RosettaCodeData/ReadMe.md

93 lines
1.9 KiB
Markdown

RosettaCode Data Project
========================
This git repository contains (almost) all of the code samples available on
http://rosettacode.org organized by Language and Task.
## Getting the Data
All of the data is in this repository, so you can just run:
git clone https://github.com/acmeism/RosettaCodeData
*However...*
It's a lot of data!
If you just want the latest data, the quickest thing to do is:
git clone https://github.com/acmeism/RosettaCodeData --single-branch --depth=1
## Tools
This repository's data content is created by a Perl program called
`rosettacode`.
You can install it with this command:
cpanm RosettaCode
You can rebuild the data with:
make build
This repository has a `bin` directory with various tools for working with the
data.
* `rcd-api-list-all-langs`
List all the programming language names directly from rosettacode.org
* `rcd-api-list-all-tasks`
List all the programming task names directly from rosettacode.org
* `rcd-new-langs`
List the RosettaCode languages not yet add to Conf
* `rcd-new-tasks`
List the RosettaCode tasks not yet add to Conf
* `rcd-samples-per-lang`
Show the number of code samples per language
* `rcd-samples-per-task`
Show the number of code samples per task
* `rcd-tasks-per-lang`
Show the number of tasks with code samples per language
* `rcd-langs-per-task`
Show the number of languages with code samples per task
## To Do
Pull requests welcome!
This project is not a perfect representation of RosettaCode yet.

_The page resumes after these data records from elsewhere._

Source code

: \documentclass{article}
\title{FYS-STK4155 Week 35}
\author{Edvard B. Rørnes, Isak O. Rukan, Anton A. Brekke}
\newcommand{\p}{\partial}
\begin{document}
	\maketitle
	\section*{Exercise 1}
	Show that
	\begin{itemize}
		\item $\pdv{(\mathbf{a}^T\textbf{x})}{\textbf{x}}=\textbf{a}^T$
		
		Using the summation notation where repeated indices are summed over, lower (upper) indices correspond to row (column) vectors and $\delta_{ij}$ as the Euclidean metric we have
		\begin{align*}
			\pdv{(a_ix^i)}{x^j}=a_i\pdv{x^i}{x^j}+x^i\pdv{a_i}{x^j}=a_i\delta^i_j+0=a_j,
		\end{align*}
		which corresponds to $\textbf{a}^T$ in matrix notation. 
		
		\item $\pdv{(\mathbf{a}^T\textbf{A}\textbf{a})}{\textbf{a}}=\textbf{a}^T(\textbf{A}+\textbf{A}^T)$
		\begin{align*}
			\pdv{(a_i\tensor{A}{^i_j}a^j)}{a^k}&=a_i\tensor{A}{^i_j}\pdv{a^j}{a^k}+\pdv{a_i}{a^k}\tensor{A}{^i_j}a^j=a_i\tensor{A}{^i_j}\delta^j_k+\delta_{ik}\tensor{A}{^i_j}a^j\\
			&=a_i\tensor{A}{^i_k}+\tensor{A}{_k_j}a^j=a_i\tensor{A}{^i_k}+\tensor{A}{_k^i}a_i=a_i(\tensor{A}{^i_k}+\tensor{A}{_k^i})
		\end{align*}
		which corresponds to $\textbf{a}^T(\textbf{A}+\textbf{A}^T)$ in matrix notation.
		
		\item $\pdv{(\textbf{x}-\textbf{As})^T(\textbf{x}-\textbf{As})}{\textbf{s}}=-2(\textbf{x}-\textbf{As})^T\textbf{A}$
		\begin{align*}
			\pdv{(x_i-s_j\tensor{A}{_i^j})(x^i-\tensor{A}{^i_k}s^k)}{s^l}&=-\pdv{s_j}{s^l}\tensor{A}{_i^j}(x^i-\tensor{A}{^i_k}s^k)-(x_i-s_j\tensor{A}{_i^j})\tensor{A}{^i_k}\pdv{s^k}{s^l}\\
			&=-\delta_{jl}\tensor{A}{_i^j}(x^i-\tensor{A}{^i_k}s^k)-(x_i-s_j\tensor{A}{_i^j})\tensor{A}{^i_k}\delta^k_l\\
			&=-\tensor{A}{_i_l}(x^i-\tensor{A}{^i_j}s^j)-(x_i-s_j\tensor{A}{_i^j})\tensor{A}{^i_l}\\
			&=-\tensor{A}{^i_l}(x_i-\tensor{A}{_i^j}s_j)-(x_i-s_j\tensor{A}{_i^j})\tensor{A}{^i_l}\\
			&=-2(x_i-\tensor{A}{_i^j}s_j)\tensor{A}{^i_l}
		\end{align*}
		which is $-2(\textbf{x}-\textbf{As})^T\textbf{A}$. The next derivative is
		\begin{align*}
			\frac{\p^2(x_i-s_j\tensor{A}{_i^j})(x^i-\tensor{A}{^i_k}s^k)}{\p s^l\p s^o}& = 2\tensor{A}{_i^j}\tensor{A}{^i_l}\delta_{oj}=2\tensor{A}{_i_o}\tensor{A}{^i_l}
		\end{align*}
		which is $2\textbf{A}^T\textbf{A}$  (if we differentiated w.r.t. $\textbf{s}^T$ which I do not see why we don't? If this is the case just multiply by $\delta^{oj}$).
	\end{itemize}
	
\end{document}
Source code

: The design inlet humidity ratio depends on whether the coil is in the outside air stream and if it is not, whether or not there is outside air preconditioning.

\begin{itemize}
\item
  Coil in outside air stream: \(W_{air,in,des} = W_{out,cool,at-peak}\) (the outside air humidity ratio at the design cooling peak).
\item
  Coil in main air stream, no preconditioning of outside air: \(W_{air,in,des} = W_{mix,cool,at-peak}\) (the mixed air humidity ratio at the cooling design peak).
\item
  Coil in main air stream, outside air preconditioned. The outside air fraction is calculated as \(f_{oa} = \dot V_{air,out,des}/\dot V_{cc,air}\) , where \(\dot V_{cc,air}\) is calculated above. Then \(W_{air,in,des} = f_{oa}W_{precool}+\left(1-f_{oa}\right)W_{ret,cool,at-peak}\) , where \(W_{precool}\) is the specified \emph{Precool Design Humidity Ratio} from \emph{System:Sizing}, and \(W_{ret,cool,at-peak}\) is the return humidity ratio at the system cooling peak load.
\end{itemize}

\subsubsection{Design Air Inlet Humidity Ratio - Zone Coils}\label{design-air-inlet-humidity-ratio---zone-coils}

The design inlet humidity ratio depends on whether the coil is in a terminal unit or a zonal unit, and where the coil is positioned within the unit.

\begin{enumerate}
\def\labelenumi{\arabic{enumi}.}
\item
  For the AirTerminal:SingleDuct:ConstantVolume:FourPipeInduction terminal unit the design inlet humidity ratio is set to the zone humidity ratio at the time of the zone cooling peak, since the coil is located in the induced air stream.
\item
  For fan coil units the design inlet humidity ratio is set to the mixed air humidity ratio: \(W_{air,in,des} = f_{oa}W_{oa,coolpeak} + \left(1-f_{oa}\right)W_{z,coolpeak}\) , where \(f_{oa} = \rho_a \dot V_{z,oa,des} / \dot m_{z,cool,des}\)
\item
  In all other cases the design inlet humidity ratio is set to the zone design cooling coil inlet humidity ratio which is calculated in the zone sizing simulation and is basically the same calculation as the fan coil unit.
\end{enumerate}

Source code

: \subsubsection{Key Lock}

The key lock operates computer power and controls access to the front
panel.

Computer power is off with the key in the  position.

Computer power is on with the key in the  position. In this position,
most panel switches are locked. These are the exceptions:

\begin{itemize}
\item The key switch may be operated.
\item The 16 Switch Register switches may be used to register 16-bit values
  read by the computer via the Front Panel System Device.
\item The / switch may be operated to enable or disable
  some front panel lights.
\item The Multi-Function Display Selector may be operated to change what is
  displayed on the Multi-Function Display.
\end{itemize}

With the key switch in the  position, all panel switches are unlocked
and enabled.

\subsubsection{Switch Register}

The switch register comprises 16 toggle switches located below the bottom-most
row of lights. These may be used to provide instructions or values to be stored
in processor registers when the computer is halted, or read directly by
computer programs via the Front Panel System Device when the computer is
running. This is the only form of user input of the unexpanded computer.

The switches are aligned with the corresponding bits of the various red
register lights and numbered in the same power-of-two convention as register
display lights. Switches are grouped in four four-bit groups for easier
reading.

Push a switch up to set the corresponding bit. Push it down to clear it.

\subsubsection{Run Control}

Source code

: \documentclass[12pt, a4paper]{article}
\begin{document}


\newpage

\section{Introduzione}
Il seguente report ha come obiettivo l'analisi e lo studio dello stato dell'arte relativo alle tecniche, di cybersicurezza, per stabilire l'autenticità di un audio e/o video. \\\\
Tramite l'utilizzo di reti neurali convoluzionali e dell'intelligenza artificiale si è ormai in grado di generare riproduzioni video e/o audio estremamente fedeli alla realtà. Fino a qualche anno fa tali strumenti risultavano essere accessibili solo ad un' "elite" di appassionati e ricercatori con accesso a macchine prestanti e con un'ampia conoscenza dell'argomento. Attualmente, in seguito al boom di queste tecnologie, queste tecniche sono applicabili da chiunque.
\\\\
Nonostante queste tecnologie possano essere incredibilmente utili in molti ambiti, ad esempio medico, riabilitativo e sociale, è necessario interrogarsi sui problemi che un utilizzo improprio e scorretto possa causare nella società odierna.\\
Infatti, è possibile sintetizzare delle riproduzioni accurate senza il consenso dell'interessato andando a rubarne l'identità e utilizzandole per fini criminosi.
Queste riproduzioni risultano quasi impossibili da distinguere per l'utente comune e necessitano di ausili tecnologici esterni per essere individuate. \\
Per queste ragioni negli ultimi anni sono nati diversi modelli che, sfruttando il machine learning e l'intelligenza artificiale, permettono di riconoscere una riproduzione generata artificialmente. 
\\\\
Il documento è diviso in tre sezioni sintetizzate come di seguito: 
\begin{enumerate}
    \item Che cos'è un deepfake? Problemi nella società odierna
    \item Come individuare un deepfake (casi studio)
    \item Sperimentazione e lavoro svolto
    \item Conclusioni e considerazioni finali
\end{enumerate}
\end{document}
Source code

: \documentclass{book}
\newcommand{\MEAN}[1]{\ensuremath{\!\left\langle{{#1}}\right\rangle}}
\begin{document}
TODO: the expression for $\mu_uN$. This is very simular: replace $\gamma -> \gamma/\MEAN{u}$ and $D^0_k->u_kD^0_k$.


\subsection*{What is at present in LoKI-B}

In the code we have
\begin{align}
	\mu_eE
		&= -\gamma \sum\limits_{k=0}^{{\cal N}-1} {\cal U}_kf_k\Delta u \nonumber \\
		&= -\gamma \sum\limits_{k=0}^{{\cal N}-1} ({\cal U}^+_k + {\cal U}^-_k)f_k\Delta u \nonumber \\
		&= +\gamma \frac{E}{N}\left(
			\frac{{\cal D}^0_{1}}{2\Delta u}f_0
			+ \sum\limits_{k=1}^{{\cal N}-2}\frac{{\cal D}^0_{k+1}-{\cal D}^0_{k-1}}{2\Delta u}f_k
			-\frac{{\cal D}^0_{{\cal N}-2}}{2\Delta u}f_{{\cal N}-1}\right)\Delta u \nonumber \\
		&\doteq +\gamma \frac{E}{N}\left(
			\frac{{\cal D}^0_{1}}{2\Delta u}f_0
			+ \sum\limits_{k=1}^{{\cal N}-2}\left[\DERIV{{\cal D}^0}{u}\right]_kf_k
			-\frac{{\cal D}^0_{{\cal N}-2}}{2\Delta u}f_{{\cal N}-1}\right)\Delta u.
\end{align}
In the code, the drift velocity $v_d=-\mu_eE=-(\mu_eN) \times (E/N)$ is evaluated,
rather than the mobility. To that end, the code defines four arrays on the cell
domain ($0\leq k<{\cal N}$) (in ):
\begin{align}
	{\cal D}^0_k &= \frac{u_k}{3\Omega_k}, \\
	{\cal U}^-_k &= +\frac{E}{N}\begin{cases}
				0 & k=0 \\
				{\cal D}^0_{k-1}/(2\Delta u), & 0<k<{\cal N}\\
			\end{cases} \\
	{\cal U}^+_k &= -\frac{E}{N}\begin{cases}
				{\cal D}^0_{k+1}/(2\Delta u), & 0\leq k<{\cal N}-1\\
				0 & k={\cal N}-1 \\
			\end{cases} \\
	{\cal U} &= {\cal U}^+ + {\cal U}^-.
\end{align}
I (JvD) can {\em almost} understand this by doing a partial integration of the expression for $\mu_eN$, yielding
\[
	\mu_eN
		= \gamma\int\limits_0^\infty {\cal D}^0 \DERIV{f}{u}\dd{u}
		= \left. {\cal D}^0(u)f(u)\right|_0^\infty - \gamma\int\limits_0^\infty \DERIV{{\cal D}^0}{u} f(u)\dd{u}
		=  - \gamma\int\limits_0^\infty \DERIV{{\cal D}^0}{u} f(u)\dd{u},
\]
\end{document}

It has a few uncicode issues.
It also has to deal with various formatting mistakes in the mediawiki source
pages.
* Fix bugs
* Correct the 100s of guessed file extensions in `Conf/lang.yaml`
* Ability to only fetch cache pages since last pushed data update
* Support names with non-ascii characters
* Add more bin tools
* Address errors reported in rosettacode.log after running `make build`